**Exercise prompt:**
Print each entry word for word.

**Dataset records:**
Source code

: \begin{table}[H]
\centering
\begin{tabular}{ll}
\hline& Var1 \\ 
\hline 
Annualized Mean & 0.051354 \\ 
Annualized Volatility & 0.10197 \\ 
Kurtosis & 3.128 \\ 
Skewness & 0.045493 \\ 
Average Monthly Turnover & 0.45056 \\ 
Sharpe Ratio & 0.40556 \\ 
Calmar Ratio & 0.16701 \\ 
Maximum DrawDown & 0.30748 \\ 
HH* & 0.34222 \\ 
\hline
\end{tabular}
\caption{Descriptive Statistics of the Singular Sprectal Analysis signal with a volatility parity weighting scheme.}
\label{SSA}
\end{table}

**Your response:**
Source code

: \begin{table}[H]
\centering
\begin{tabular}{ll}
\hline& Var1 \\ 
\hline 
Annualized Mean & 0.051354 \\ 
Annualized Volatility & 0.10197 \\ 
Kurtosis & 3.128 \\ 
Skewness & 0.045493 \\ 
Average Monthly Turnover & 0.45056 \\ 
Sharpe Ratio & 0.40556 \\ 
Calmar Ratio & 0.16701 \\ 
Maximum DrawDown & 0.30748 \\ 
HH* & 0.34222 \\ 
\hline
\end{tabular}
\caption{Descriptive Statistics of the Singular Sprectal Analysis signal with a volatility parity weighting scheme.}
\label{SSA}
\end{table}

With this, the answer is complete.